__Task statement__:
In the listing that follows, locate the line containing "- 이미 신청자가 30명이 초과되면 이후 신청자는 요청을 실패합니다." and the line containing "- 현재정원의 기본값은 0이다.". Retype exactly those two lines and every line between them, and nothing more.

#####

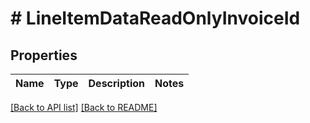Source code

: # # LineItemDataReadOnlyInvoiceId

## Properties

Name | Type | Description | Notes
------------ | ------------- | ------------- | -------------


[[Back to API list]](../../README.md#endpoints) [[Back to README]](../../README.md)

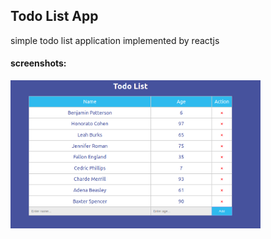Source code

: ## Todo List App
simple todo list application implemented by reactjs

#### screenshots:

<img src="./images/todolist.png" width="400">
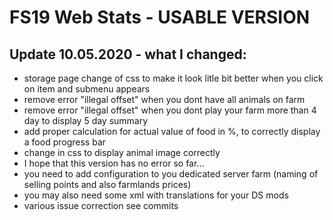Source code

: # FS19 Web Stats - USABLE VERSION

## Update 10.05.2020 - what I changed:
- storage page change of css to make it look litle bit better when you click on item and submenu appears
- remove error "illegal offset" when you dont have all animals on farm
- remove error "illegal offset" when you dont play your farm more than 4 day to display 5 day summary
- add proper calculation for actual value of food in %, to correctly display a food progress bar
- change in css to display animal image correctly
- I hope that this version has no error so far...
- you need to add configuration to you dedicated server farm (naming of selling points and also farmlands prices)
- you may also need some xml with translations for your DS mods
- various issue correction see commits

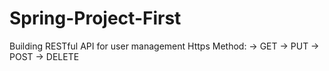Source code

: # Spring-Project-First
Building RESTful API for user management
Https Method: 
-> GET
-> PUT
-> POST
-> DELETE
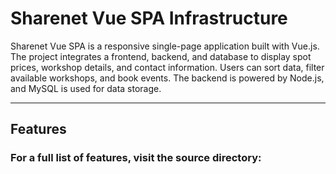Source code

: # Sharenet Vue SPA Infrastructure

Sharenet Vue SPA is a responsive single-page application built with Vue.js. The project integrates a frontend, backend, and database to display spot prices, workshop details, and contact information. Users can sort data, filter available workshops, and book events. The backend is powered by Node.js, and MySQL is used for data storage.

---

## Features

### For a full list of features, visit the source directory: 

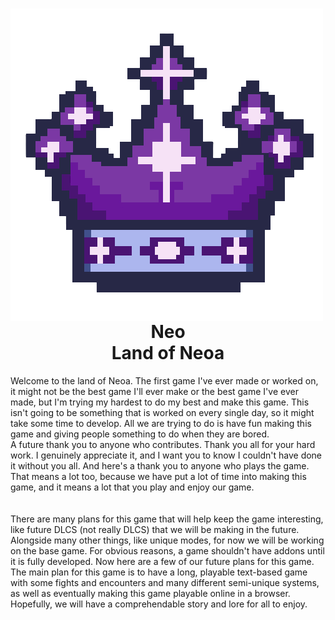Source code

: <!--- A note for anyone who contributes to this game in the future, as of now February 13th 2024 I will have to leave in a few months for three months and I will be unable to access any of my electronic devices except for my phone, which I will be unable to use github, discord, or anything that is not google docs or call and messaging service. I'm extremely sorry for this inconvincience and I hope it doesn't cause too many problems. -->

<h1 align="center"><img align="left" src="Docs/Images/Neoa-Icon.png">
Neo<br>Land of Neoa</h1>
Welcome to the land of Neoa. The first game I've ever made or worked on, it might not be the best game I'll ever make or the best game I've ever made, but I'm trying my hardest to do my best and make this game. This isn't going to be something that is worked on every single day, so it might take some time to develop. All we are trying to do is have fun making this game and giving people something to do when they are bored. 
<br>
A future thank you to anyone who contributes. Thank you all for your hard work. I genuinely appreciate it, and I want you to know I couldn't have done it without you all. And here's a thank you to anyone who plays the game. That means a lot too, because we have put a lot of time into making this game, and it means a lot that you play and enjoy our game. 
<br><br><br>
There are many plans for this game that will help keep the game interesting, like future DLCS (not really DLCS) that we will be making in the future. Alongside many other things, like unique modes, for now we will be working on the base game. For obvious reasons, a game shouldn't have addons until it is fully developed. Now here are a few of our future plans for this game. The main plan for this game is to have a long, playable text-based game with some fights and encounters and many different semi-unique systems, as well as eventually making this game playable online in a browser. Hopefully, we will have a comprehendable story and lore for all to enjoy.
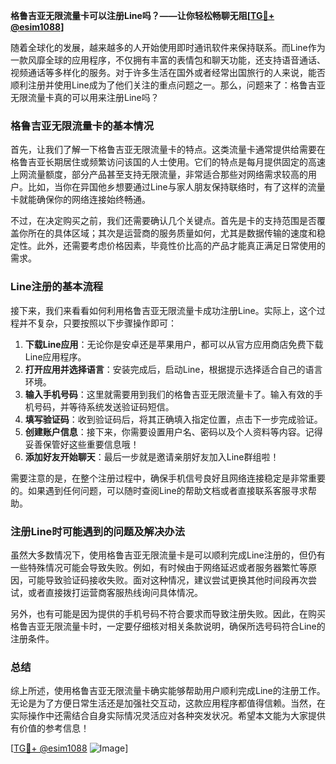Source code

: **格鲁吉亚无限流量卡可以注册Line吗？——让你轻松畅聊无阻[[TG💪+ @esim1088](https://t.me/s/esim1088)]**

随着全球化的发展，越来越多的人开始使用即时通讯软件来保持联系。而Line作为一款风靡全球的应用程序，不仅拥有丰富的表情包和聊天功能，还支持语音通话、视频通话等多样化的服务。对于许多生活在国外或者经常出国旅行的人来说，能否顺利注册并使用Line成为了他们关注的重点问题之一。那么，问题来了：格鲁吉亚无限流量卡真的可以用来注册Line吗？

### 格鲁吉亚无限流量卡的基本情况

首先，让我们了解一下格鲁吉亚无限流量卡的特点。这类流量卡通常提供给需要在格鲁吉亚长期居住或频繁访问该国的人士使用。它们的特点是每月提供固定的高速上网流量额度，部分产品甚至支持无限流量，非常适合那些对网络需求较高的用户。比如，当你在异国他乡想要通过Line与家人朋友保持联络时，有了这样的流量卡就能确保你的网络连接始终畅通。

不过，在决定购买之前，我们还需要确认几个关键点。首先是卡的支持范围是否覆盖你所在的具体区域；其次是运营商的服务质量如何，尤其是数据传输的速度和稳定性。此外，还需要考虑价格因素，毕竟性价比高的产品才能真正满足日常使用的需求。

### Line注册的基本流程

接下来，我们来看看如何利用格鲁吉亚无限流量卡成功注册Line。实际上，这个过程并不复杂，只要按照以下步骤操作即可：

1. **下载Line应用**：无论你是安卓还是苹果用户，都可以从官方应用商店免费下载Line应用程序。
2. **打开应用并选择语言**：安装完成后，启动Line，根据提示选择适合自己的语言环境。
3. **输入手机号码**：这里就需要用到我们的格鲁吉亚无限流量卡了。输入有效的手机号码，并等待系统发送验证码短信。
4. **填写验证码**：收到验证码后，将其正确填入指定位置，点击下一步完成验证。
5. **创建账户信息**：接下来，你需要设置用户名、密码以及个人资料等内容。记得妥善保管好这些重要信息哦！
6. **添加好友开始聊天**：最后一步就是邀请亲朋好友加入Line群组啦！

需要注意的是，在整个注册过程中，确保手机信号良好且网络连接稳定是非常重要的。如果遇到任何问题，可以随时查阅Line的帮助文档或者直接联系客服寻求帮助。

### 注册Line时可能遇到的问题及解决办法

虽然大多数情况下，使用格鲁吉亚无限流量卡是可以顺利完成Line注册的，但仍有一些特殊情况可能会导致失败。例如，有时候由于网络延迟或者服务器繁忙等原因，可能导致验证码接收失败。面对这种情况，建议尝试更换其他时间段再次尝试，或者直接拨打运营商客服热线询问具体情况。

另外，也有可能是因为提供的手机号码不符合要求而导致注册失败。因此，在购买格鲁吉亚无限流量卡时，一定要仔细核对相关条款说明，确保所选号码符合Line的注册条件。

### 总结

综上所述，使用格鲁吉亚无限流量卡确实能够帮助用户顺利完成Line的注册工作。无论是为了方便日常生活还是加强社交互动，这款应用程序都值得信赖。当然，在实际操作中还需结合自身实际情况灵活应对各种突发状况。希望本文能为大家提供有价值的参考信息！

[[TG💪+ @esim1088](https://t.me/s/esim1088) ![Image](https://i.postimg.cc/4NQfJmqS/Snipaste-2025-05-13-00-14-12.png)]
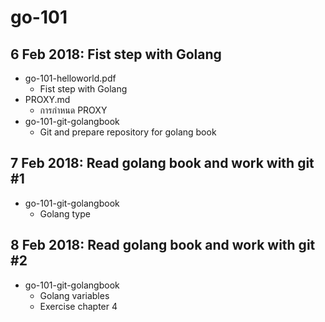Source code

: # go-101

## 6 Feb 2018: Fist step with Golang

* go-101-helloworld.pdf
  * Fist step with Golang 
* PROXY.md
  * การกำหนด PROXY
* go-101-git-golangbook
  * Git and prepare repository for golang book

## 7 Feb 2018: Read golang book and work with git #1
* go-101-git-golangbook
  * Golang type

## 8 Feb 2018: Read golang book and work with git #2
* go-101-git-golangbook
  * Golang variables 
  * Exercise chapter 4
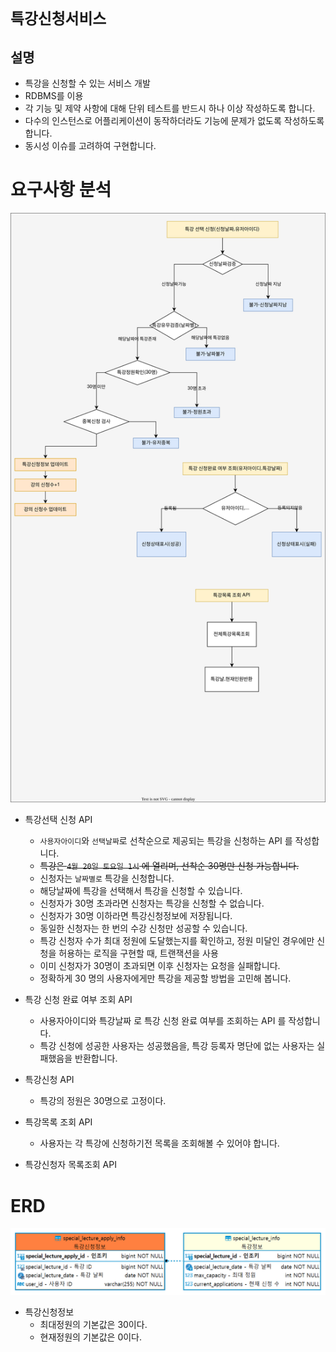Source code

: # `특강신청서비스`
## 설명
- 특강을 신청할 수 있는 서비스 개발
- RDBMS를 이용
- 각 기능 및 제약 사항에 대해 단위 테스트를 반드시 하나 이상 작성하도록 합니다.
- 다수의 인스턴스로 어플리케이션이 동작하더라도 기능에 문제가 없도록 작성하도록 합니다.
- 동시성 이슈를 고려하여 구현합니다.

# 요구사항 분석
![service-flow](./src/main/java/com/tdd/speciallectureapply/document/diagram/2.service-flow.svg)
- 특강선택 신청 API
  - `사용자아이디`와 `선택날짜`로 선착순으로 제공되는 특강을 신청하는 API 를 작성합니다.
  - ~~특강은 `4월 20일 토요일 1시` 에 열리며, 선착순 30명만 신청 가능합니다.~~
  - 신청자는 `날짜별로` 특강을 신청합니다.
  - 해당날짜에 특강을 선택해서 특강을 신청할 수 있습니다.
  - 신청자가 30명 초과라면 신청자는 특강을 신청할 수 없습니다.
  - 신청자가 30명 이하라면 특강신청정보에 저장됩니다.
  - 동일한 신청자는 한 번의 수강 신청만 성공할 수 있습니다.
  - 특강 신청자 수가 최대 정원에 도달했는지를 확인하고, 정원 미달인 경우에만 신청을 허용하는 로직을 구현할 때, 트랜잭션을 사용
  - 이미 신청자가 30명이 초과되면 이후 신청자는 요청을 실패합니다.
  - 정확하게 30 명의 사용자에게만 특강을 제공할 방법을 고민해 봅니다.
- 특강 신청 완료 여부 조회 API
  - 사용자아이디와 특강날짜 로 특강 신청 완료 여부를 조회하는 API 를 작성합니다.
  - 특강 신청에 성공한 사용자는 성공했음을, 특강 등록자 명단에 없는 사용자는 실패했음을 반환합니다.

- 특강신청 API
  - 특강의 정원은 30명으로 고정이다.

- 특강목록 조회 API
  - 사용자는 각 특강에 신청하기전 목록을 조회해볼 수 있어야 합니다.

- 특강신청자 목록조회 API

# ERD
![erd-image](./src/main/java/com/tdd/speciallectureapply/document/diagram/img.png)
- 특강신청정보
  - 최대정원의 기본값은 30이다.
  - 현재정원의 기본값은 0이다.
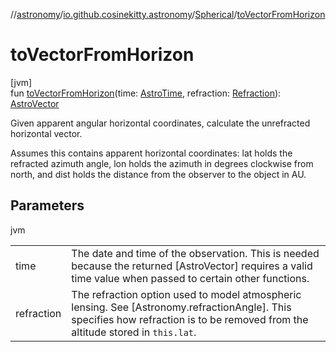 //[astronomy](../../../index.md)/[io.github.cosinekitty.astronomy](../index.md)/[Spherical](index.md)/[toVectorFromHorizon](to-vector-from-horizon.md)

# toVectorFromHorizon

[jvm]\
fun [toVectorFromHorizon](to-vector-from-horizon.md)(time: [AstroTime](../-astro-time/index.md), refraction: [Refraction](../-refraction/index.md)): [AstroVector](../-astro-vector/index.md)

Given apparent angular horizontal coordinates, calculate the unrefracted horizontal vector.

Assumes this contains apparent horizontal coordinates: lat holds the refracted azimuth angle, lon holds the azimuth in degrees clockwise from north, and dist holds the distance from the observer to the object in AU.

## Parameters

jvm

| | |
|---|---|
| time | The date and time of the observation. This is needed because the returned     [AstroVector] requires a valid time value when passed to certain other functions. |
| refraction | The refraction option used to model atmospheric lensing. See [Astronomy.refractionAngle].     This specifies how refraction is to be removed from the altitude stored in `this.lat`. |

#####

__Answer space__:
  - 이미 신청자가 30명이 초과되면 이후 신청자는 요청을 실패합니다.
  - 정확하게 30 명의 사용자에게만 특강을 제공할 방법을 고민해 봅니다.
- 특강 신청 완료 여부 조회 API
  - 사용자아이디와 특강날짜 로 특강 신청 완료 여부를 조회하는 API 를 작성합니다.
  - 특강 신청에 성공한 사용자는 성공했음을, 특강 등록자 명단에 없는 사용자는 실패했음을 반환합니다.

- 특강신청 API
  - 특강의 정원은 30명으로 고정이다.

- 특강목록 조회 API
  - 사용자는 각 특강에 신청하기전 목록을 조회해볼 수 있어야 합니다.

- 특강신청자 목록조회 API

# ERD
![erd-image](./src/main/java/com/tdd/speciallectureapply/document/diagram/img.png)
- 특강신청정보
  - 최대정원의 기본값은 30이다.
  - 현재정원의 기본값은 0이다.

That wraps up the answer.